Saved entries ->

-*-*-

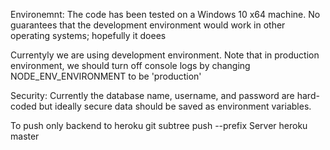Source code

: 
Environemnt:
The code has been tested on a Windows 10 x64 machine. No guarantees that the development environment would work in other operating systems; hopefully it doees

Currentyly we are using development environment. Note that in production environment, we should turn off console logs by changing
NODE_ENV_ENVIRONMENT to be 'production'


Security:
Currently the database name, username, and password are hard-coded but ideally secure data should be saved as environment variables.

To push only backend to heroku
git subtree push --prefix Server heroku master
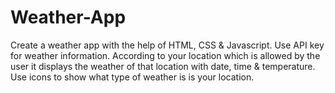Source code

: # Weather-App
Create a weather app with the help of HTML, CSS & Javascript.
Use API key for weather information.
According to your location which is allowed by the user it displays the weather of that location with date, time & temperature.
Use icons to show what type of weather is is your location.
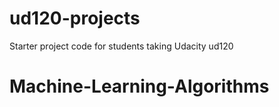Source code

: ud120-projects
==============

Starter project code for students taking Udacity ud120
# Machine-Learning-Algorithms
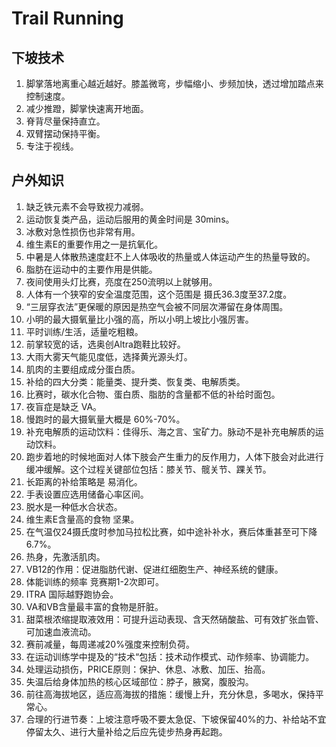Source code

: # Trail Running

## 下坡技术

1. 脚掌落地离重心越近越好。膝盖微弯，步幅缩小、步频加快，透过增加踏点来控制速度。
2. 减少推蹬，脚掌快速离开地面。
3. 脊背尽量保持直立。
4. 双臂摆动保持平衡。
5. 专注于视线。

## 户外知识

1. 缺乏铁元素不会导致视力减弱。
2. 运动恢复类产品，运动后服用的黄金时间是 30mins。
3. 冰敷对急性损伤也非常有用。
4. 维生素E的重要作用之一是抗氧化。
5. 中暑是人体散热速度赶不上人体吸收的热量或人体运动产生的热量导致的。
6. 脂肪在运动中的主要作用是供能。
7. 夜间使用头灯比赛，亮度在250流明以上就够用。
8. 人体有一个狭窄的安全温度范围，这个范围是 摄氏36.3度至37.2度。
9. “三层穿衣法”更保暖的原因是热空气会被不同层次滞留在身体周围。
10. 小明的最大摄氧量比小强的高，所以小明上坡比小强厉害。
11. 平时训练/生活，适量吃粗粮。
12. 前掌较宽的话，选奥创Altra跑鞋比较好。
13. 大雨大雾天气能见度低，选择黄光源头灯。
14. 肌肉的主要组成成分蛋白质。
15. 补给的四大分类：能量类、提升类、恢复类、电解质类。
16. 比赛时，碳水化合物、蛋白质、脂肪的含量都不低的补给时面包。
17. 夜盲症是缺乏 VA。
18. 慢跑时的最大摄氧量大概是 60%-70%。
19. 补充电解质的运动饮料：佳得乐、海之言、宝矿力。脉动不是补充电解质的运动饮料。
20. 跑步着地的时候地面对人体下肢会产生重力的反作用力，人体下肢会对此进行缓冲缓解。这个过程关键部位包括：膝关节、髋关节、踝关节。
21. 长距离的补给策略是 易消化。
22. 手表设置应选用储备心率区间。
23. 脱水是一种低水合状态。
24. 维生素E含量高的食物 坚果。
25. 在气温仅24摄氏度时参加马拉松比赛，如中途补补水，赛后体重甚至可下降6.7%。
26. 热身，先激活肌肉。
27. VB12的作用：促进脂肪代谢、促进红细胞生产、神经系统的健康。
28. 体能训练的频率 竞赛期1-2次即可。
29. ITRA 国际越野跑协会。
30. VA和VB含量最丰富的食物是肝脏。
31. 甜菜根浓缩提取液效用：可提升运动表现、含天然硝酸盐、可有效扩张血管、可加速血液流动。
32. 赛前减量，每周递减20%强度来控制负荷。
33. 在运动训练学中提及的“技术“包括：技术动作模式、动作频率、协调能力。
34. 处理运动损伤，PRICE原则：保护、休息、冰敷、加压、抬高。
35. 失温后给身体加热的核心区域部位：脖子，腋窝，腹股沟。
36. 前往高海拔地区，适应高海拔的措施：缓慢上升，充分休息，多喝水，保持平常心。
37. 合理的行进节奏：上坡注意呼吸不要太急促、下坡保留40%的力、补给站不宜停留太久、进行大量补给之后应先徒步热身再起跑。
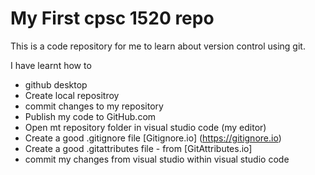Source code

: # My First cpsc 1520 repo

This is a code repository for me to learn about version control using git.

I have learnt how to 

- github desktop
- Create local repositroy
- commit changes to my repository
- Publish my code to GitHub.com
- Open mt repository folder in visual studio code (my editor)
- Create a good .gitignore file [Gitignore.io] (https://gitignore.io)
- Create a good .gitattributes file - from [GitAttributes.io]
- commit my changes from visual studio within visual studio code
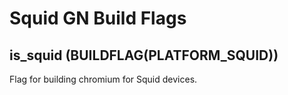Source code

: # Squid GN Build Flags
## is_squid (BUILDFLAG(PLATFORM_SQUID))
Flag for building chromium for Squid devices.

-*-*-

How to complete this task ->
Your answer should hold only the lines from the line with "13. 大雨大雾天气能见度低，选择黄光源头灯。" through the closing line of the records, restated exactly and free of pictures.

Expected answer ->
13. 大雨大雾天气能见度低，选择黄光源头灯。
14. 肌肉的主要组成成分蛋白质。
15. 补给的四大分类：能量类、提升类、恢复类、电解质类。
16. 比赛时，碳水化合物、蛋白质、脂肪的含量都不低的补给时面包。
17. 夜盲症是缺乏 VA。
18. 慢跑时的最大摄氧量大概是 60%-70%。
19. 补充电解质的运动饮料：佳得乐、海之言、宝矿力。脉动不是补充电解质的运动饮料。
20. 跑步着地的时候地面对人体下肢会产生重力的反作用力，人体下肢会对此进行缓冲缓解。这个过程关键部位包括：膝关节、髋关节、踝关节。
21. 长距离的补给策略是 易消化。
22. 手表设置应选用储备心率区间。
23. 脱水是一种低水合状态。
24. 维生素E含量高的食物 坚果。
25. 在气温仅24摄氏度时参加马拉松比赛，如中途补补水，赛后体重甚至可下降6.7%。
26. 热身，先激活肌肉。
27. VB12的作用：促进脂肪代谢、促进红细胞生产、神经系统的健康。
28. 体能训练的频率 竞赛期1-2次即可。
29. ITRA 国际越野跑协会。
30. VA和VB含量最丰富的食物是肝脏。
31. 甜菜根浓缩提取液效用：可提升运动表现、含天然硝酸盐、可有效扩张血管、可加速血液流动。
32. 赛前减量，每周递减20%强度来控制负荷。
33. 在运动训练学中提及的“技术“包括：技术动作模式、动作频率、协调能力。
34. 处理运动损伤，PRICE原则：保护、休息、冰敷、加压、抬高。
35. 失温后给身体加热的核心区域部位：脖子，腋窝，腹股沟。
36. 前往高海拔地区，适应高海拔的措施：缓慢上升，充分休息，多喝水，保持平常心。
37. 合理的行进节奏：上坡注意呼吸不要太急促、下坡保留40%的力、补给站不宜停留太久、进行大量补给之后应先徒步热身再起跑。
Source code

: # My First cpsc 1520 repo

This is a code repository for me to learn about version control using git.

I have learnt how to 

- github desktop
- Create local repositroy
- commit changes to my repository
- Publish my code to GitHub.com
- Open mt repository folder in visual studio code (my editor)
- Create a good .gitignore file [Gitignore.io] (https://gitignore.io)
- Create a good .gitattributes file - from [GitAttributes.io]
- commit my changes from visual studio within visual studio code
Source code

: # Squid GN Build Flags
## is_squid (BUILDFLAG(PLATFORM_SQUID))
Flag for building chromium for Squid devices.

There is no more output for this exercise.